In the embodiment illustrated in FIGS. 1-5, the face 19 of the putter is provided with a loft angle of 3.01.5 degrees. However, greater or less loft, or no loft, can be used as desired.

FIGS. 6 and 7 illustrated a modified putter head 40 which is substantially the same as the putter head 16 except that the top surfaces 132 of the toe and heel portions 121 and 122 extend all the way to the outer surfaces of the toe and heel.

In FIGS. 8 and 9 a putter head 41 is similar to the putter head 16 except that the top surfaces of the toe and heel portions 221 and 222 are rounded.
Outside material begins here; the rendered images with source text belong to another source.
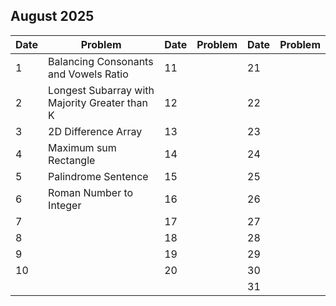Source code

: ## August 2025

| Date | Problem                                       | Date | Problem | Date | Problem |
| ---- | --------------------------------------------- | ---- | ------- | ---- | ------- |
| 1    | Balancing Consonants and Vowels Ratio         | 11   |         | 21   |         |
| 2    | Longest Subarray with Majority Greater than K | 12   |         | 22   |         |
| 3    | 2D Difference Array                           | 13   |         | 23   |         |
| 4    | Maximum sum Rectangle                         | 14   |         | 24   |         |
| 5    | Palindrome Sentence                           | 15   |         | 25   |         |
| 6    | Roman Number to Integer                       | 16   |         | 26   |         |
| 7    |                                               | 17   |         | 27   |         |
| 8    |                                               | 18   |         | 28   |         |
| 9    |                                               | 19   |         | 29   |         |
| 10   |                                               | 20   |         | 30   |         |
|      |                                               |      |         | 31   |         |
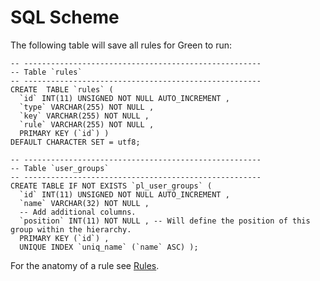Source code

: # SQL Scheme

The following table will save all rules for Green to run:

	-- -----------------------------------------------------
	-- Table `rules`
	-- -----------------------------------------------------
	CREATE  TABLE `rules` (
	  `id` INT(11) UNSIGNED NOT NULL AUTO_INCREMENT ,
	  `type` VARCHAR(255) NOT NULL ,
	  `key` VARCHAR(255) NOT NULL ,
	  `rule` VARCHAR(255) NOT NULL ,
	  PRIMARY KEY (`id`) )
	DEFAULT CHARACTER SET = utf8;
	
	-- -----------------------------------------------------
	-- Table `user_groups`
	-- -----------------------------------------------------
	CREATE TABLE IF NOT EXISTS `pl_user_groups` (
	  `id` INT(11) UNSIGNED NOT NULL AUTO_INCREMENT ,
	  `name` VARCHAR(32) NOT NULL ,
	  -- Add additional columns.
	  `position` INT(11) NOT NULL , -- Will define the position of this group within the hierarchy.
	  PRIMARY KEY (`id`) ,
	  UNIQUE INDEX `uniq_name` (`name` ASC) );
	
For the anatomy of a rule see [Rules](rules).
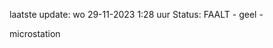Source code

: laatste update: 
wo 29-11-2023  1:28   uur 
Status: FAALT - geel - 
<div class="service R">microstation</div>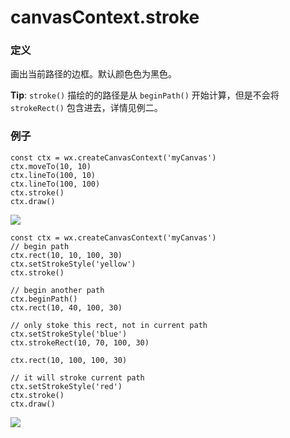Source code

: <!-- https://developers.weixin.qq.com/miniprogram/dev/api/canvas/stroke.html -->

canvasContext.stroke
====================

### 定义

画出当前路径的边框。默认颜色色为黑色。

**Tip**: `stroke()` 描绘的的路径是从 `beginPath()` 开始计算，但是不会将 `strokeRect()` 包含进去，详情见例二。

### 例子

    const ctx = wx.createCanvasContext('myCanvas')
    ctx.moveTo(10, 10)
    ctx.lineTo(100, 10)
    ctx.lineTo(100, 100)
    ctx.stroke()
    ctx.draw()
    

![](https://mp.weixin.qq.com/debug/wxadoc/dev/image/canvas/stroke-line.png?t=2018413)

    const ctx = wx.createCanvasContext('myCanvas')
    // begin path
    ctx.rect(10, 10, 100, 30)
    ctx.setStrokeStyle('yellow')
    ctx.stroke()
    
    // begin another path
    ctx.beginPath()
    ctx.rect(10, 40, 100, 30)
    
    // only stoke this rect, not in current path
    ctx.setStrokeStyle('blue')
    ctx.strokeRect(10, 70, 100, 30)
    
    ctx.rect(10, 100, 100, 30)
    
    // it will stroke current path
    ctx.setStrokeStyle('red')
    ctx.stroke()
    ctx.draw()
    

![](https://mp.weixin.qq.com/debug/wxadoc/dev/image/canvas/stroke-path.png?t=2018413)
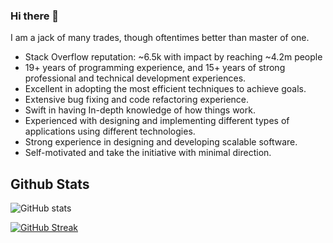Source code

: ### Hi there 👋

I am a jack of many trades, though oftentimes better than master of one.
- Stack Overflow reputation: ~6.5k with impact by reaching ~4.2m people
- 19+ years of programming experience, and 15+ years of strong professional and technical development experiences.
- Excellent in adopting the most efficient techniques to achieve goals.
- Extensive bug fixing and code refactoring experience.
- Swift in having In-depth knowledge of how things work.
- Experienced with designing and implementing different types of applications using different technologies.
- Strong experience in designing and developing scalable software.
- Self-motivated and take the initiative with minimal direction.

## Github Stats

![GitHub stats](https://github-readme-stats.vercel.app/api?username=itsazzad&count_private=true&show_icons=true)

[![GitHub Streak](https://github-readme-streak-stats.herokuapp.com?user=itsazzad)](https://git.io/streak-stats)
In FIGS. 10 and 11 a putter head 42 includes toe and heel portions 321 and 322 which include top surfaces 332 which lie in the same plane as top edge 325 and vertical inside surfaces 43 and 44.

In all of the embodiments the putter head is symmetrical about a midplane, and the centerline of the shaft passes through the intersection of the midplane and a horizontal plane which extends through the intended point of impact with the ball.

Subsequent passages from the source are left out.